Orion reminds our brokers to remind their clients that the Federal Reserve, the “central bank” of the United States, does not set mortgage rates. That said, as brokers know, mortgage rates do indeed tend to move in the same direction as Fed rate expectations. This is mostly because the two share the same knowledge of the economy and many common motivations and not because mortgage rates are waiting for a change in the actual fed funds rate. Many remember a prime example: in late 2024 mortgage rates hit long term lows, only to begin moving higher when the Fed finally cut rates.
Rates continued to be driven by opinions of how unemployment or inflation data change the Fed’s thinking. At this time, it is generally believed that the Federal Reserve will cut benchmark interest rates in September.
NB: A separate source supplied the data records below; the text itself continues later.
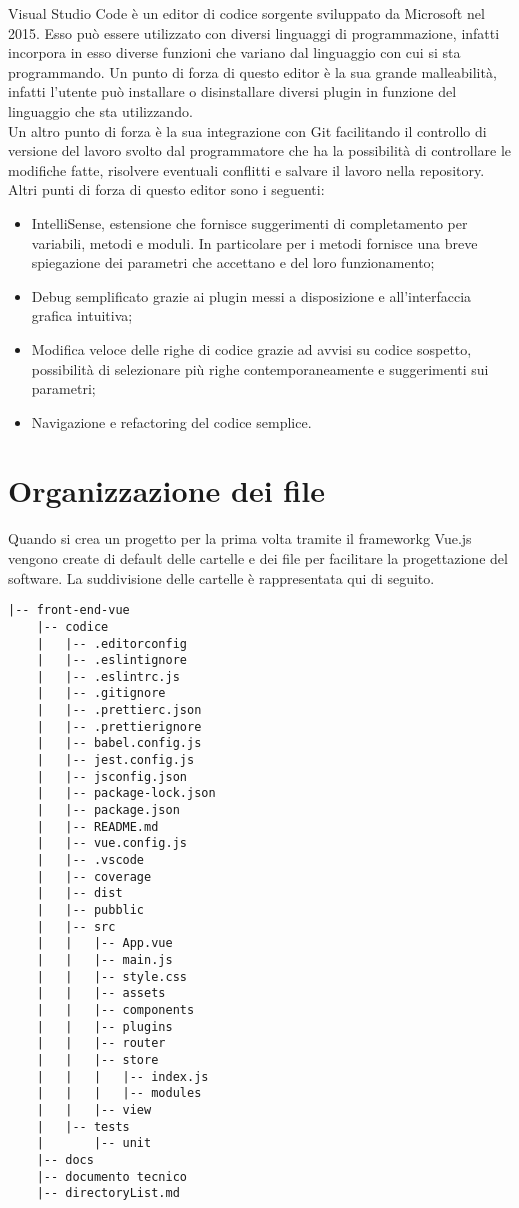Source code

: Visual Studio Code è un editor di codice sorgente sviluppato da Microsoft nel 2015. Esso può essere utilizzato con diversi linguaggi di programmazione, infatti incorpora in esso diverse funzioni che variano dal linguaggio con cui si sta programmando. Un punto di forza di questo editor è la sua grande malleabilità, infatti l'utente può installare o disinstallare diversi plugin in funzione del linguaggio che sta utilizzando.\\
Un altro punto di forza è la sua integrazione con Git facilitando il controllo di versione del lavoro svolto dal programmatore che ha la possibilità di controllare le modifiche fatte, risolvere eventuali conflitti e salvare il lavoro nella repository. Altri punti di forza di questo editor sono i seguenti:
\begin{itemize}
	\item IntelliSense, estensione che fornisce suggerimenti di completamento per variabili, metodi e moduli. In particolare per i metodi fornisce una breve spiegazione dei parametri che accettano e del loro funzionamento;
	\item Debug semplificato grazie ai plugin messi a disposizione e all'interfaccia grafica intuitiva;
	\item Modifica veloce delle righe di codice grazie ad avvisi su codice sospetto, possibilità di selezionare più righe contemporaneamente e suggerimenti sui parametri;
	\item Navigazione e refactoring del codice semplice.
\end{itemize}

\section{Organizzazione dei file}
\label{sec:organizzazione-file}

Quando si crea un progetto per la prima volta tramite il \gls{frameworkg} Vue.js vengono create di default delle cartelle e dei file per facilitare la progettazione del software. La suddivisione delle cartelle è rappresentata qui di seguito.

\begin{lstlisting}[caption=Organizzazione dei file., label=lst::orgFile]
	|-- front-end-vue
	|-- codice
	|   |-- .editorconfig
	|   |-- .eslintignore
	|   |-- .eslintrc.js
	|   |-- .gitignore
	|   |-- .prettierc.json
	|   |-- .prettierignore
	|   |-- babel.config.js
	|   |-- jest.config.js
	|   |-- jsconfig.json
	|   |-- package-lock.json
	|   |-- package.json
	|   |-- README.md
	|   |-- vue.config.js
	|   |-- .vscode
	|   |-- coverage
	|   |-- dist
	|   |-- pubblic
	|   |-- src
	|   |   |-- App.vue
	|   |   |-- main.js
	|   |   |-- style.css
	|   |   |-- assets
	|   |   |-- components
	|   |   |-- plugins
	|   |   |-- router
	|   |   |-- store
	|   |   |   |-- index.js
	|   |   |   |-- modules
	|   |   |-- view
	|   |-- tests
	|       |-- unit
	|-- docs
	|-- documento tecnico
	|-- directoryList.md
\end{lstlisting}

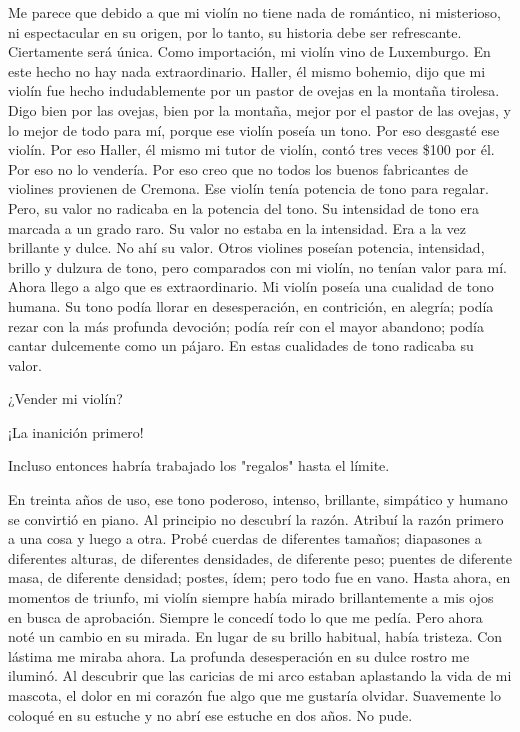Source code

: \documentclass[12pt]{book}
\begin{document}
Me parece que debido a que mi violín no tiene nada de romántico, ni misterioso, ni espectacular en su origen, por lo tanto, su historia debe ser refrescante. Ciertamente será única. Como importación, mi violín vino de Luxemburgo. En este hecho no hay nada extraordinario. Haller, él mismo bohemio, dijo que mi violín fue hecho indudablemente por un pastor de ovejas en la montaña tirolesa. Digo bien por las ovejas, bien por la montaña, mejor por el pastor de las ovejas, y lo mejor de todo para mí, porque ese violín poseía un tono. Por eso desgasté ese violín. Por eso Haller, él mismo mi tutor de violín, contó tres veces \$100 por él. Por eso no lo vendería. Por eso creo que no todos los buenos fabricantes de violines provienen de Cremona. Ese violín tenía potencia de tono para regalar. Pero, su valor no radicaba en la potencia del tono. Su intensidad de tono era marcada a un grado raro. Su valor no estaba en la intensidad. Era a la vez brillante y dulce. No ahí su valor. Otros violines poseían potencia, intensidad, brillo y dulzura de tono, pero comparados con mi violín, no tenían valor para mí. Ahora llego a algo que es extraordinario. Mi violín poseía una cualidad de tono humana. Su tono podía llorar en desesperación, en contrición, en alegría; podía rezar con la más profunda devoción; podía reír con el mayor abandono; podía cantar dulcemente como un pájaro. En estas cualidades de tono radicaba su valor.

¿Vender mi violín?

¡La inanición primero!

Incluso entonces habría trabajado los "regalos" hasta el límite.

En treinta años de uso, ese tono poderoso, intenso, brillante, simpático y humano se convirtió en piano. Al principio no descubrí la razón. Atribuí la razón primero a una cosa y luego a otra. Probé cuerdas de diferentes tamaños; diapasones a diferentes alturas, de diferentes densidades, de diferente peso; puentes de diferente masa, de diferente densidad; postes, ídem; pero todo fue en vano. Hasta ahora, en momentos de triunfo, mi violín siempre había mirado brillantemente a mis ojos en busca de aprobación. Siempre le concedí todo lo que me pedía. Pero ahora noté un cambio en su mirada. En lugar de su brillo habitual, había tristeza. Con lástima me miraba ahora. La profunda desesperación en su dulce rostro me iluminó. Al descubrir que las caricias de mi arco estaban aplastando la vida de mi mascota, el dolor en mi corazón fue algo que me gustaría olvidar. Suavemente lo coloqué en su estuche y no abrí ese estuche en dos años. No pude.
\end{document}
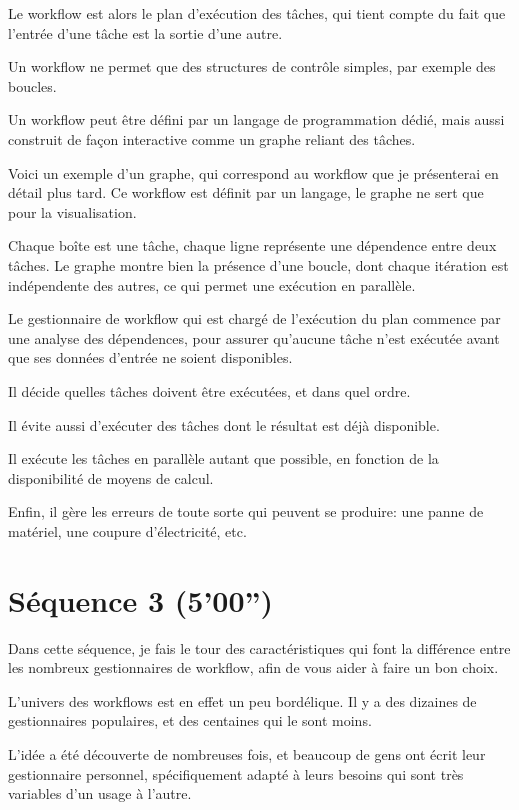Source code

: \documentclass[12pt]{article}
\begin{document}
\newpage

Le workflow est alors le plan d'exécution des tâches, qui tient compte
du fait que l'entrée d'une tâche est la sortie d'une autre.

Un workflow ne permet que des structures de contrôle simples, par exemple
des boucles.

Un workflow peut être défini par un langage de programmation dédié,
mais aussi construit de façon interactive comme un graphe reliant des tâches.

\newpage

Voici un exemple d'un graphe, qui correspond au workflow que je
présenterai en détail plus tard. Ce workflow est définit par un langage,
le graphe ne sert que pour la visualisation.

Chaque boîte est une tâche, chaque ligne représente une dépendence
entre deux tâches. Le graphe montre bien la présence d'une boucle,
dont chaque itération est indépendente des autres, ce qui permet une
exécution en parallèle.

\newpage

Le gestionnaire de workflow qui est chargé de l'exécution du plan
commence par une analyse des dépendences, pour assurer qu'aucune tâche
n'est exécutée avant que ses données d'entrée ne soient disponibles.

Il décide quelles tâches doivent être exécutées, et dans quel ordre.

Il évite aussi d'exécuter des tâches dont le résultat est déjà disponible.

Il exécute les tâches en parallèle autant que possible, en fonction
de la disponibilité de moyens de calcul.

Enfin, il gère les erreurs de toute sorte qui peuvent se produire: une
panne de matériel, une coupure d'électricité, etc.

\newpage
\section*{Séquence 3 (5'00'')}

Dans cette séquence, je fais le tour des caractéristiques qui font la
différence entre les nombreux gestionnaires de workflow, afin de vous
aider à faire un bon choix.

\newpage

L'univers des workflows est en effet un peu bordélique. Il y a des
dizaines de gestionnaires populaires, et des centaines qui le sont
moins.

L'idée a été découverte de nombreuses fois, et beaucoup de gens ont
écrit leur gestionnaire personnel, spécifiquement adapté à leurs
besoins qui sont très variables d'un usage à l'autre.
\end{document}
There is good news for potential borrowers. Mortgage rates drifted lower last week, hitting the lowest level since October 2024. We focus on our service and products, and competitive pricing, so watch interest rates. In general, depending on loan-to-values, credit scores, and many other factors, 30-yearmortgage rates are in mid-6’s and 15-year loans are in the high 5 percent area. Mortgage rates are falling now after hiring data released in early August showed weak job growth in recent months. In response to the job weakness and data showing inflation in July was still sticky, but below economists’ expectations, traders see a 91 percent chance of the Fed dropping interest rates by 25 basis points next month.
Softer economic data make Federal Reserve interest rate cuts more likely, but that doesn’t mean 30-year, or 15-year mortgage rates will follow them down. The bond market is propping up mortgage rates, as traders are betting the Fed may only lower rates a few times rather than undertake an aggressive cycle of rate cuts. If there were signs that tariff impacts would significantly damage the economy, the Fed would have more wiggle room to cut interest rates aggressively, and bond traders would likely help bring long-term rates down.
Right now, analysts say, the economy doesn’t seem to be weakening enough to warrant that type of action. In fact, many don’t believe fixed-rate mortgage rates will move much at all in the coming months. In fact, mortgage rates could even rise if tariffs end up pushing up inflation substantially. The Federal Reserve will raise rates to slow inflation.
Rates on a 15 or 30-year mortgage are based heavily on investors' expectations of the economy and inflation over the next decade, not on the Fed’s near-term actions. Economic growth forecasts, inflation, demographics, and U.S. fiscal deficits all impact Treasury yields, which impact mortgage rates. In fact, the U.S. central bank only has indirect pressure. Last year bond investors pushed back hard against the Fed's easing because they correctly perceived that the economy and labor market were in better shape than feared by Fed officials. Orion’s AEs and our brokers hope that doesn’t happen again.